Contribution long abstract:
This intervention approaches TDoE by first making a detour to David Graeber’s 2014 debate with venture capitalist Peter Thiel on technology and its capacity to circumvent the future with the aim of exploring the downsizing of technology in the historical scaffolding of TDoE. Focusing on the discussion of kings as “ultimate abstractions”, it provokes the book into stretching the notion of sovereignty onto digital platforms. What are the levers that TDoE suggests for the remaking of technological sovereignty? What can kings teach us about platforms?
Platforms illustrate the (geo)political quandaries of the digital age in which citizens are users and sovereignty the cumulative effect of infrastructural stacking. In this context, it is relevant that 21st century capitalism is often recast as techno-feudalism, by retrofitting the conceptual scaffoldings of feudalism for the analysis of the unbundling of sovereignty in relation to large scale computation.
Contribution short abstract:
In its examples of cultural contact, TDE emphasises people's oft-ignored awareness (manifest in schismogenesis and play) of the contingency of their own social forms and practices. Linked to Graeber's earlier work on imagination, this can provoke anthropology to reconsider some fundamentals.
Contribution long abstract:
"Imagination" is a key term in the work of David Graeber, at least since "Towards an Anthropological Theory of Value" (2001); as an anthropological topic, he uses it to cast light on various aspects of human sociality including hierarchy and bureaucracy. While not even included in the index of TDE, people's imagination of other ways to live and organize themselves is a thread running through the entire book. Even more: that people have not only been able to self-consciously reorganize their societies and that anthropology and other disciplines have systematically neglected this ability, is arguably one its key arguments. The evidence of past people's awareness of the "otherwise" comes out best in TDE's reconstructions of cultural contact in the Americas, and how there, models, ideas and ideologies seem to have been spread, imitated, ignored and rejected.

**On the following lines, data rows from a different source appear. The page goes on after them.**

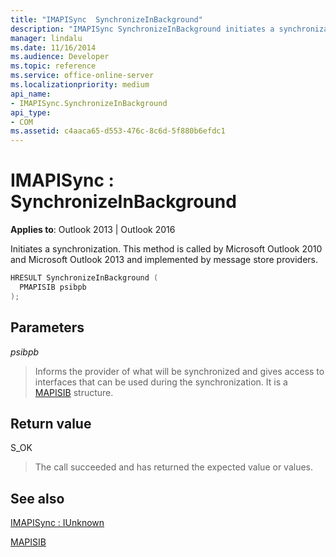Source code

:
 ```yaml
---
title: "IMAPISync  SynchronizeInBackground"
description: "IMAPISync SynchronizeInBackground initiates a synchronization. It is called by Microsoft Outlook 2010 and 2013 and implemented by message store providers."
manager: lindalu
ms.date: 11/16/2014
ms.audience: Developer
ms.topic: reference
ms.service: office-online-server
ms.localizationpriority: medium
api_name:
- IMAPISync.SynchronizeInBackground
api_type:
- COM
ms.assetid: c4aaca65-d553-476c-8c6d-5f880b6efdc1
---
```


# IMAPISync : SynchronizeInBackground

 
  
**Applies to**: Outlook 2013 | Outlook 2016 
  
 Initiates a synchronization. This method is called by Microsoft Outlook 2010 and Microsoft Outlook 2013 and implemented by message store providers. 
  
```cpp
HRESULT SynchronizeInBackground (
  PMAPISIB psibpb
);
```

## Parameters

 _psibpb_
  
> Informs the provider of what will be synchronized and gives access to interfaces that can be used during the synchronization. It is a [MAPISIB](mapisib.md) structure. 
    
## Return value

S_OK 
  
> The call succeeded and has returned the expected value or values.
    
## See also



[IMAPISync : IUnknown](imapisynciunknown.md)
  
[MAPISIB](mapisib.md)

Gregory Bateson's old notion of "schismogenesis" makes a furious come-back here as encapsulating that cultural change is never simply endogeneous, but a knowledge-based reaction; "play", another key term of TDE, expresses that people were aware of the contingency of their own social forms and practices. For anthropology, this reminder that (with Kopytoff) "pace introductory textbooks in anthropology, people do not always consider their culture to provide them with the best of all possible worlds" is a welcome reality check to reconsider not only phenomena like cultural change, identity, and conflict, but also some theoretical temptations.